Required work: This exercise calls for every record to be set down exactly.

===== Records provided =====

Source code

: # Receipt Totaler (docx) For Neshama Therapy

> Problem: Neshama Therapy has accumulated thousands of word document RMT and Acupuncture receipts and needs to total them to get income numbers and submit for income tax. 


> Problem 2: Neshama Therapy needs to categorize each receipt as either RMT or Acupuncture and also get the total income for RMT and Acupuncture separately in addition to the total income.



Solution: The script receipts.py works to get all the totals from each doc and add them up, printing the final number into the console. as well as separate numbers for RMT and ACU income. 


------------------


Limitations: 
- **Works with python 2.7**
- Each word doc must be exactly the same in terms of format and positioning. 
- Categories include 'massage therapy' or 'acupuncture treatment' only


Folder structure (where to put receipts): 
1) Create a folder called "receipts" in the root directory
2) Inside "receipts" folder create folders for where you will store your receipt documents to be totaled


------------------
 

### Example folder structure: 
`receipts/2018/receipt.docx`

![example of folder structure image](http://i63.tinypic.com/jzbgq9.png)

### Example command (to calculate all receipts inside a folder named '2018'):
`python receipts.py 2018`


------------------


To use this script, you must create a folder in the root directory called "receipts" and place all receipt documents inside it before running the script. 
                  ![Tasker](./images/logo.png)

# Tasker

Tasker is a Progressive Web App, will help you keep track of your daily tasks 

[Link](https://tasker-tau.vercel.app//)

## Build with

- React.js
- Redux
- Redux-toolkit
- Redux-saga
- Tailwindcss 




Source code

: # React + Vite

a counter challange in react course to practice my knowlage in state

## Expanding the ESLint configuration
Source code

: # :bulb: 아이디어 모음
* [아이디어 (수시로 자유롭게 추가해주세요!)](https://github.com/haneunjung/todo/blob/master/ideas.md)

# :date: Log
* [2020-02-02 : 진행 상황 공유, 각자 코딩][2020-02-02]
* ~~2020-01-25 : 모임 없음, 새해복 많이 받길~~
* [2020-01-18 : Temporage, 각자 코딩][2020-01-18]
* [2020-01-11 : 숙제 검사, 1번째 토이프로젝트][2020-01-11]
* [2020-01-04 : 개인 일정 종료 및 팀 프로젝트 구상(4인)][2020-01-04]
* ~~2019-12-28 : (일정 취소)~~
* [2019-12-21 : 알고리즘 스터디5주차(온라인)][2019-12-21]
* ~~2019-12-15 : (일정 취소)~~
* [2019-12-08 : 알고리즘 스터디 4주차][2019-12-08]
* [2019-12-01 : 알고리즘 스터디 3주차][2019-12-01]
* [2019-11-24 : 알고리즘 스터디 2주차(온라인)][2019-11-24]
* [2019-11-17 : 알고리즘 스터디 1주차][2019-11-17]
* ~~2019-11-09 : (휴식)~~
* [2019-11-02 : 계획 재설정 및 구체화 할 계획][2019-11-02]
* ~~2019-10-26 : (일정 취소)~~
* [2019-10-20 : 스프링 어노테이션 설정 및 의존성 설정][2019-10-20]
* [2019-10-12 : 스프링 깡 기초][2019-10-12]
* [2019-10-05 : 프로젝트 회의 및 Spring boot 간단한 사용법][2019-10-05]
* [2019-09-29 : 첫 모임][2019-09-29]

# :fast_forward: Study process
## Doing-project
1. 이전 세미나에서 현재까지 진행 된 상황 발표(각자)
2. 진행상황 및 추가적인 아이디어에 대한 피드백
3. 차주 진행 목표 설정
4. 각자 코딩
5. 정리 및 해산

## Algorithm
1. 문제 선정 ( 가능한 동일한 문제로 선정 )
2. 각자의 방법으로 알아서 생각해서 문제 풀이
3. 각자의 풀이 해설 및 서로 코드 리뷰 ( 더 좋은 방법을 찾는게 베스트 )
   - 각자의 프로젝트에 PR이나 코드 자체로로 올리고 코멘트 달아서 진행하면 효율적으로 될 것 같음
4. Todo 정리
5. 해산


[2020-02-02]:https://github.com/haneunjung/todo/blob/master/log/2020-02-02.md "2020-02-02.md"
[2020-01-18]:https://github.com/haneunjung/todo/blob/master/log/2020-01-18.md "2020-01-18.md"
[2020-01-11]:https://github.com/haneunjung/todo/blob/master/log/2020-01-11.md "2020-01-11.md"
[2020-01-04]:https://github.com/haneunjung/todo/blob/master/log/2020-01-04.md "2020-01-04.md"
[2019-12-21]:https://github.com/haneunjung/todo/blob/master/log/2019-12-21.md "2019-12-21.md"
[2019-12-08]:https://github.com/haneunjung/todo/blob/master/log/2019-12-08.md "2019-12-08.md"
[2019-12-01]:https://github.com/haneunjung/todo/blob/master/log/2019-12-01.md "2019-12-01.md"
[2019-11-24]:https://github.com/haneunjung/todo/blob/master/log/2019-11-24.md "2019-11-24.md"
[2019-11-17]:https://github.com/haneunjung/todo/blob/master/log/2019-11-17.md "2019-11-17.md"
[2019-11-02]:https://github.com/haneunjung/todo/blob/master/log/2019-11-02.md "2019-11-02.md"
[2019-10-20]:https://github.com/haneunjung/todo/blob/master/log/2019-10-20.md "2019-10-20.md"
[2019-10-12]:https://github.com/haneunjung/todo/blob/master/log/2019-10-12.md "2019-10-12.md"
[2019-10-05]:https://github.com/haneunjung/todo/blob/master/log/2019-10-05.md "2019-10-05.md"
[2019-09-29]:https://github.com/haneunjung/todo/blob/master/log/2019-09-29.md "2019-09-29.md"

=====

Exercise result:
Source code

: # Receipt Totaler (docx) For Neshama Therapy

> Problem: Neshama Therapy has accumulated thousands of word document RMT and Acupuncture receipts and needs to total them to get income numbers and submit for income tax. 


> Problem 2: Neshama Therapy needs to categorize each receipt as either RMT or Acupuncture and also get the total income for RMT and Acupuncture separately in addition to the total income.



Solution: The script receipts.py works to get all the totals from each doc and add them up, printing the final number into the console. as well as separate numbers for RMT and ACU income. 


------------------


Limitations: 
- **Works with python 2.7**
- Each word doc must be exactly the same in terms of format and positioning. 
- Categories include 'massage therapy' or 'acupuncture treatment' only


Folder structure (where to put receipts): 
1) Create a folder called "receipts" in the root directory
2) Inside "receipts" folder create folders for where you will store your receipt documents to be totaled


------------------
 

### Example folder structure: 
`receipts/2018/receipt.docx`

![example of folder structure image](http://i63.tinypic.com/jzbgq9.png)

### Example command (to calculate all receipts inside a folder named '2018'):
`python receipts.py 2018`


------------------


To use this script, you must create a folder in the root directory called "receipts" and place all receipt documents inside it before running the script. 
                  ![Tasker](./images/logo.png)

# Tasker

Tasker is a Progressive Web App, will help you keep track of your daily tasks 

[Link](https://tasker-tau.vercel.app//)

## Build with

- React.js
- Redux
- Redux-toolkit
- Redux-saga
- Tailwindcss 




Source code

: # React + Vite

a counter challange in react course to practice my knowlage in state

## Expanding the ESLint configuration
Source code

: # :bulb: 아이디어 모음
* [아이디어 (수시로 자유롭게 추가해주세요!)](https://github.com/haneunjung/todo/blob/master/ideas.md)

# :date: Log
* [2020-02-02 : 진행 상황 공유, 각자 코딩][2020-02-02]
* ~~2020-01-25 : 모임 없음, 새해복 많이 받길~~
* [2020-01-18 : Temporage, 각자 코딩][2020-01-18]
* [2020-01-11 : 숙제 검사, 1번째 토이프로젝트][2020-01-11]
* [2020-01-04 : 개인 일정 종료 및 팀 프로젝트 구상(4인)][2020-01-04]
* ~~2019-12-28 : (일정 취소)~~
* [2019-12-21 : 알고리즘 스터디5주차(온라인)][2019-12-21]
* ~~2019-12-15 : (일정 취소)~~
* [2019-12-08 : 알고리즘 스터디 4주차][2019-12-08]
* [2019-12-01 : 알고리즘 스터디 3주차][2019-12-01]
* [2019-11-24 : 알고리즘 스터디 2주차(온라인)][2019-11-24]
* [2019-11-17 : 알고리즘 스터디 1주차][2019-11-17]
* ~~2019-11-09 : (휴식)~~
* [2019-11-02 : 계획 재설정 및 구체화 할 계획][2019-11-02]
* ~~2019-10-26 : (일정 취소)~~
* [2019-10-20 : 스프링 어노테이션 설정 및 의존성 설정][2019-10-20]
* [2019-10-12 : 스프링 깡 기초][2019-10-12]
* [2019-10-05 : 프로젝트 회의 및 Spring boot 간단한 사용법][2019-10-05]
* [2019-09-29 : 첫 모임][2019-09-29]

# :fast_forward: Study process
## Doing-project
1. 이전 세미나에서 현재까지 진행 된 상황 발표(각자)
2. 진행상황 및 추가적인 아이디어에 대한 피드백
3. 차주 진행 목표 설정
4. 각자 코딩
5. 정리 및 해산

## Algorithm
1. 문제 선정 ( 가능한 동일한 문제로 선정 )
2. 각자의 방법으로 알아서 생각해서 문제 풀이
3. 각자의 풀이 해설 및 서로 코드 리뷰 ( 더 좋은 방법을 찾는게 베스트 )
   - 각자의 프로젝트에 PR이나 코드 자체로로 올리고 코멘트 달아서 진행하면 효율적으로 될 것 같음
4. Todo 정리
5. 해산


[2020-02-02]:https://github.com/haneunjung/todo/blob/master/log/2020-02-02.md "2020-02-02.md"
[2020-01-18]:https://github.com/haneunjung/todo/blob/master/log/2020-01-18.md "2020-01-18.md"
[2020-01-11]:https://github.com/haneunjung/todo/blob/master/log/2020-01-11.md "2020-01-11.md"
[2020-01-04]:https://github.com/haneunjung/todo/blob/master/log/2020-01-04.md "2020-01-04.md"
[2019-12-21]:https://github.com/haneunjung/todo/blob/master/log/2019-12-21.md "2019-12-21.md"
[2019-12-08]:https://github.com/haneunjung/todo/blob/master/log/2019-12-08.md "2019-12-08.md"
[2019-12-01]:https://github.com/haneunjung/todo/blob/master/log/2019-12-01.md "2019-12-01.md"
[2019-11-24]:https://github.com/haneunjung/todo/blob/master/log/2019-11-24.md "2019-11-24.md"
[2019-11-17]:https://github.com/haneunjung/todo/blob/master/log/2019-11-17.md "2019-11-17.md"
[2019-11-02]:https://github.com/haneunjung/todo/blob/master/log/2019-11-02.md "2019-11-02.md"
[2019-10-20]:https://github.com/haneunjung/todo/blob/master/log/2019-10-20.md "2019-10-20.md"
[2019-10-12]:https://github.com/haneunjung/todo/blob/master/log/2019-10-12.md "2019-10-12.md"
[2019-10-05]:https://github.com/haneunjung/todo/blob/master/log/2019-10-05.md "2019-10-05.md"
[2019-09-29]:https://github.com/haneunjung/todo/blob/master/log/2019-09-29.md "2019-09-29.md"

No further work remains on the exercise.